I love the rail industry now, it's taking on the challenge of answering the needs of today's traveller and figuring out what's next on the agenda. I spoke to Ron Heeren, Head of Distribution, NS Hispeed recently and asked him a few questions about the trends that will influence the industry over this year... 

  • What are your expectations for 2013 in the European rail market?

        I see two effects – the leisure industry is really holding back. We have been reviewing the tax structure and we noticed that the travel industry is very concerned about the impact of this new tax system. This is resulting in a reluctance to make reservations on leisure reservations, moreover the economy is impacting Holland, we see larger scale unemployment and people are worried about their jobs, so, if there are any developments in 2013 it will be more than last year as we become a “last minute” market and people will make their bookings based on offers through the travel industry. The leisure market will become last minute and reluctance to book trips well in advance. For the business traveller we see (in spite of what I said earlier) there is more or less a more stable situation as of last year, however we see a trend to move from first class to second class quite often, caused by the instructions of the CFO to reduce the cost of travel, but our biggest concern is the leisure market.

  •  In your view, what single thing needs to be done to improve the way we book and manage rail travel in Europe?

        This would have to be harmonisation. We have Holland and Belgium placed in between Germany and France and from that position (as we are not able to relocate Holland to another place in Europe J) we face the situation that we have 80 million inhabitants on the west side and 60 million to the south side. Those countries have their own dominant tariff structure and yield management principles. Therefore, if travelling from Belgium and Holland, it means that your sales system needs to cope with the different tariff structures; these are very much influenced by domestic travel in Germany and in France. So if there was one single thing that needs to be changed I would say place Deutsche Bahn and SNCF at one table, let them talk to each other, and organise international travel at the least in such a way that we can harmonise things so that we don’t need to develop expensive sales systems. If it’s not harmonised, then we need expensive sales systems to cope with the booking dialogue in such a way that at least the customer does not have to go to school for one year to understand the different tariffs to go to Germany or to France.

  • What do you think is the most exciting thing within the rail industry is at the moment?

        For sure that’s High Speed Rail. I see the success of the High Speed Rail operations of France and Spain, I see success in the growth of Eurostar and we see that the opening of the High Speed Line South is benefitting Holland. Of course we have one or two problems to solve when it comes to FYRA but that doesn’t mean that I don’t think we will have an exciting story to tell in Holland as well.
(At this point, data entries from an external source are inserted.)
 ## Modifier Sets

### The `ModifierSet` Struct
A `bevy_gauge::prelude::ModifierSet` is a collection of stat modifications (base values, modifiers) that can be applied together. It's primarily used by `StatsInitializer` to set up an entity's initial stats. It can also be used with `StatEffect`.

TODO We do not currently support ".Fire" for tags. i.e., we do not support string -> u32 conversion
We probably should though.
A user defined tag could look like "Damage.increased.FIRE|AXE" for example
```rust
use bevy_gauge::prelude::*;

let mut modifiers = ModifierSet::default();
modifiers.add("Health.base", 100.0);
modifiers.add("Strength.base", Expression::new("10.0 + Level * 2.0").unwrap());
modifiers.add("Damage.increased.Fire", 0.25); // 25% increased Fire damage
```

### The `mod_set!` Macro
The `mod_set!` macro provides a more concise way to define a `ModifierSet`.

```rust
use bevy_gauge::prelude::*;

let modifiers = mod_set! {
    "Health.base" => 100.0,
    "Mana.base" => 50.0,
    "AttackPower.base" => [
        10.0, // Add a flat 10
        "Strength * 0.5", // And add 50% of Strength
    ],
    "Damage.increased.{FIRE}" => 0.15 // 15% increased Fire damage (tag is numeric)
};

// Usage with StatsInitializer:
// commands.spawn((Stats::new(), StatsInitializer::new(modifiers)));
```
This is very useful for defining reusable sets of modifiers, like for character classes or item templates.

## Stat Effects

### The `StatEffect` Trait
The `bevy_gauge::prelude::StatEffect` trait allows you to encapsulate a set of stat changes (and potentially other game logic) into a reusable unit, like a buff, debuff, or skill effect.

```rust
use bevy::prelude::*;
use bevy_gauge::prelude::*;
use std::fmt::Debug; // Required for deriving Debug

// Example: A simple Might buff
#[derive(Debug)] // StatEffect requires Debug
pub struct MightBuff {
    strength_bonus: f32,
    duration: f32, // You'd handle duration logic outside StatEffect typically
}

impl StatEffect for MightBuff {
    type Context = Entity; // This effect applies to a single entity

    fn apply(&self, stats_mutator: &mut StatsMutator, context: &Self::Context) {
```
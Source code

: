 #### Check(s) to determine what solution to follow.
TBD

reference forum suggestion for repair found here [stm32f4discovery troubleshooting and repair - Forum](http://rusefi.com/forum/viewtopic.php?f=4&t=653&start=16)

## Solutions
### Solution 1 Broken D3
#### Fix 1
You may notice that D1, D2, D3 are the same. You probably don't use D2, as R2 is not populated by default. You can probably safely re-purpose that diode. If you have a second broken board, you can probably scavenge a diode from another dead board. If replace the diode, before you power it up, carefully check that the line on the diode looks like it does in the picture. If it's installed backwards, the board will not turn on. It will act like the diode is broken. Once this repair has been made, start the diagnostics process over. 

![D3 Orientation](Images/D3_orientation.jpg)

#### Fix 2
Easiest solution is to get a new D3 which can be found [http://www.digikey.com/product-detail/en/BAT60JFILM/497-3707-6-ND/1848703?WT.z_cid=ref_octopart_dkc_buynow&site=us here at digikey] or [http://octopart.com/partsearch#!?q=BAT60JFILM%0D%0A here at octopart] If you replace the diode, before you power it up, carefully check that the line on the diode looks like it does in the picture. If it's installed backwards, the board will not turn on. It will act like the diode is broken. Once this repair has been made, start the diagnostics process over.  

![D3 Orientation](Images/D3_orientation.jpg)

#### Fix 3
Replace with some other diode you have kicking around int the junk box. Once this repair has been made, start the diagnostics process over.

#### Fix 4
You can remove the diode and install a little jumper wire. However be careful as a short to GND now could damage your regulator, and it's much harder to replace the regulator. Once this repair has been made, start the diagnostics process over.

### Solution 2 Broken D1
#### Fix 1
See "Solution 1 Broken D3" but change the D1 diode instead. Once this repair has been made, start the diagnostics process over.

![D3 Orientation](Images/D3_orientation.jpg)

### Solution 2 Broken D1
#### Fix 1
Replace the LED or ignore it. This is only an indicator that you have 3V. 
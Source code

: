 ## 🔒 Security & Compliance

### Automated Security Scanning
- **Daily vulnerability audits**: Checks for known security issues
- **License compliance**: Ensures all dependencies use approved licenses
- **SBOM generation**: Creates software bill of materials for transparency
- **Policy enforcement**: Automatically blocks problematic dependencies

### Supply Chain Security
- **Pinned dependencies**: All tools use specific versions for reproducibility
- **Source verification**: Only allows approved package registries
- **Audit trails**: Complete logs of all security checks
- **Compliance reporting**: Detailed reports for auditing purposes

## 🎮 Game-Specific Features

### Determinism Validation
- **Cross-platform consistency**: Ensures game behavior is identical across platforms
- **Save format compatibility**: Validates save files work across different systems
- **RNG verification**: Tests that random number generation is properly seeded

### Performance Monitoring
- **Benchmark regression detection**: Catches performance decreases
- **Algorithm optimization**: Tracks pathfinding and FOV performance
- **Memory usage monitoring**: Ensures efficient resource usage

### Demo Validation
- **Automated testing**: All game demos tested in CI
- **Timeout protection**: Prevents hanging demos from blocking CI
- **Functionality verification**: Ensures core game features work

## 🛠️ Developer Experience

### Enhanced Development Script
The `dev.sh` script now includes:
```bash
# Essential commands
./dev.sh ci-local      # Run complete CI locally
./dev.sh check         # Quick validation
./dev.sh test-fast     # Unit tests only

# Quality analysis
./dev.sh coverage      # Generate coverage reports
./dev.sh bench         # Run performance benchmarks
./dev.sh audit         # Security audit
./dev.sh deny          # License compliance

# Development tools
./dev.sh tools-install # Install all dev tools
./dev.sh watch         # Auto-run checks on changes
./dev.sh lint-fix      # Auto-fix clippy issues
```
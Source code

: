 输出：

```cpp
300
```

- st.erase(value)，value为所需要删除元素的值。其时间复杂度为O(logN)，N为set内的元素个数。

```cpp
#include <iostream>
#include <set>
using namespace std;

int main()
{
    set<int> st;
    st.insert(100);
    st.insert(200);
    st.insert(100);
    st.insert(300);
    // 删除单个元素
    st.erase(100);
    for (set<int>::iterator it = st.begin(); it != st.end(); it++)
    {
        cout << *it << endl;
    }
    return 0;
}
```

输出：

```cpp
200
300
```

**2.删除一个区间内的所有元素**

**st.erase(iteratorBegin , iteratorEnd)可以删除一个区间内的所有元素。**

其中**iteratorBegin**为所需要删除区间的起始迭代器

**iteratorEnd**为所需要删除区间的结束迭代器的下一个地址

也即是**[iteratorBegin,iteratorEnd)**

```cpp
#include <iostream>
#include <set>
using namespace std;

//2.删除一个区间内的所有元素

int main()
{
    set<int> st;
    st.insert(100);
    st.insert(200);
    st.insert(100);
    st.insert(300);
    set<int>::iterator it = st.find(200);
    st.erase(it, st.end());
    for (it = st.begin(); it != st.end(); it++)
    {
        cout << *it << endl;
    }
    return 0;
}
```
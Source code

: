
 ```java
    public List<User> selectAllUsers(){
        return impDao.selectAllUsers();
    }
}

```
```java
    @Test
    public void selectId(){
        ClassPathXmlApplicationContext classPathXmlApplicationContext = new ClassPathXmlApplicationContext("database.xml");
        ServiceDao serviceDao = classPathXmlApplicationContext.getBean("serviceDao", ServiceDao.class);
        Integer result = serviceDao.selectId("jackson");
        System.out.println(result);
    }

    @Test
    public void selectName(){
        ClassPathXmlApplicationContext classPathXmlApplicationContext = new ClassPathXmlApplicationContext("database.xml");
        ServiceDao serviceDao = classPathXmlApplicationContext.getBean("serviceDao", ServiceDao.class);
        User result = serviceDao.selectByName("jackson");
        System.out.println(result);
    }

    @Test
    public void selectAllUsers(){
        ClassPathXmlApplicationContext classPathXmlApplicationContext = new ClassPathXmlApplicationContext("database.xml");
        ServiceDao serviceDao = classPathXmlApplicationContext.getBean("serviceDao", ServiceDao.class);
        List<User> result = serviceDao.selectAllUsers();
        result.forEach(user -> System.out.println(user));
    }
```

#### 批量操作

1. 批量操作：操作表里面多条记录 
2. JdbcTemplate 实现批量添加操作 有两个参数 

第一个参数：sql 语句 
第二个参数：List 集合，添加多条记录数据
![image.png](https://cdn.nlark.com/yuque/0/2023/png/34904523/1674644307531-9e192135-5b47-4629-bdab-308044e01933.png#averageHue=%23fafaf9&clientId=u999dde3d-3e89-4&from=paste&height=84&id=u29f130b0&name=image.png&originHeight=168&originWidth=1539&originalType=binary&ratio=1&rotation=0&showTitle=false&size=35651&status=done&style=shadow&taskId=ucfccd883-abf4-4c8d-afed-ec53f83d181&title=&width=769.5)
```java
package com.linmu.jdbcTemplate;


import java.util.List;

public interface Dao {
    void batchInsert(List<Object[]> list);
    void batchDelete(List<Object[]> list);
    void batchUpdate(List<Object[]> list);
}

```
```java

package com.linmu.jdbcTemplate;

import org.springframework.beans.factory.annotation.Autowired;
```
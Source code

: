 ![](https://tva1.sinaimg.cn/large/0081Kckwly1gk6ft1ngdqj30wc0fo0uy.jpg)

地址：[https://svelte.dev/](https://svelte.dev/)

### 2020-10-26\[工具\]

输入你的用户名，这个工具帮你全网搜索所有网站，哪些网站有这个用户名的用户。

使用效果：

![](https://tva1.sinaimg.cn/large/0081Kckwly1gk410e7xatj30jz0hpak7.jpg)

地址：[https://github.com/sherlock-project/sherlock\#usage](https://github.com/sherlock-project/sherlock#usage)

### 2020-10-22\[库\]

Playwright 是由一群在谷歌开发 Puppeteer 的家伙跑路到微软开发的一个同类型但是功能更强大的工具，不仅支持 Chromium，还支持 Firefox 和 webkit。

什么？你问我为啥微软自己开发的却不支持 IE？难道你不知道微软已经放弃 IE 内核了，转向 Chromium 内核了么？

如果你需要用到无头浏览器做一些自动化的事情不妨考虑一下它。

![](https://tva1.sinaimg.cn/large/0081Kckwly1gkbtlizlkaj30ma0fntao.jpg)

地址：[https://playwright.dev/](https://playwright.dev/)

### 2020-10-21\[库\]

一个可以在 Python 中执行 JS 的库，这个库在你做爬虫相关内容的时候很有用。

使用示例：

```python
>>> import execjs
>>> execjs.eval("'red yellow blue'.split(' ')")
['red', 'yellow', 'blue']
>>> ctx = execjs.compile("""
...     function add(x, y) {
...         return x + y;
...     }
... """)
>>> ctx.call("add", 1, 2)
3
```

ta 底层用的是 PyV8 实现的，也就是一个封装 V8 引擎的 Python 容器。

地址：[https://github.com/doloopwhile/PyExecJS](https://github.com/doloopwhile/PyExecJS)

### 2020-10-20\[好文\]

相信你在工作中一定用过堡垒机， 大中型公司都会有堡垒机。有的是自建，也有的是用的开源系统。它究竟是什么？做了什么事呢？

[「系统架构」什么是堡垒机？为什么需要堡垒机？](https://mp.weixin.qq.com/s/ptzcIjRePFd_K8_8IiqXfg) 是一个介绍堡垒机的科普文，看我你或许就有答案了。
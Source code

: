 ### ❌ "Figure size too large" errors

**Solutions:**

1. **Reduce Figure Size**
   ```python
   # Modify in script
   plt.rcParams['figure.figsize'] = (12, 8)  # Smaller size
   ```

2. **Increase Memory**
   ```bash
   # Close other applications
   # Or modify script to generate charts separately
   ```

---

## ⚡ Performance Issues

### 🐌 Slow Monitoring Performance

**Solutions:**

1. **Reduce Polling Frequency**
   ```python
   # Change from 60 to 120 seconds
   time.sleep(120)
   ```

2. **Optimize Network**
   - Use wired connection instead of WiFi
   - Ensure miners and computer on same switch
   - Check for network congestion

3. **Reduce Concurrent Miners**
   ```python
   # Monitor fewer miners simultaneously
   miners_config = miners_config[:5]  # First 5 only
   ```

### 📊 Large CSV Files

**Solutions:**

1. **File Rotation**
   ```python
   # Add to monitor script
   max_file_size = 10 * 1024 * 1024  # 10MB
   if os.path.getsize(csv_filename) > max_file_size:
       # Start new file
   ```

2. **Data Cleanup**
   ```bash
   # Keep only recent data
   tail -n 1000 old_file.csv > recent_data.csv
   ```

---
  •  What’s your best advice to someone starting out in the industry?

        I would say bring in airline experience. If you start in the industry, either come from the hotel industry where you have worked in a yield management environment or come from the airline industry where you have worked either in distribution or IT or the yield management environment because these are the items which are contributing to the complexity of high speed rail today. We have made it very… very complex because of the yield management principles, but here we are, we need yield management to have a healthy profit and loss and without that it will not be profitable, so if you even think of entering the international rail industry then first build up some experience, in either the hotel industry in the yield management areas or in the airline world.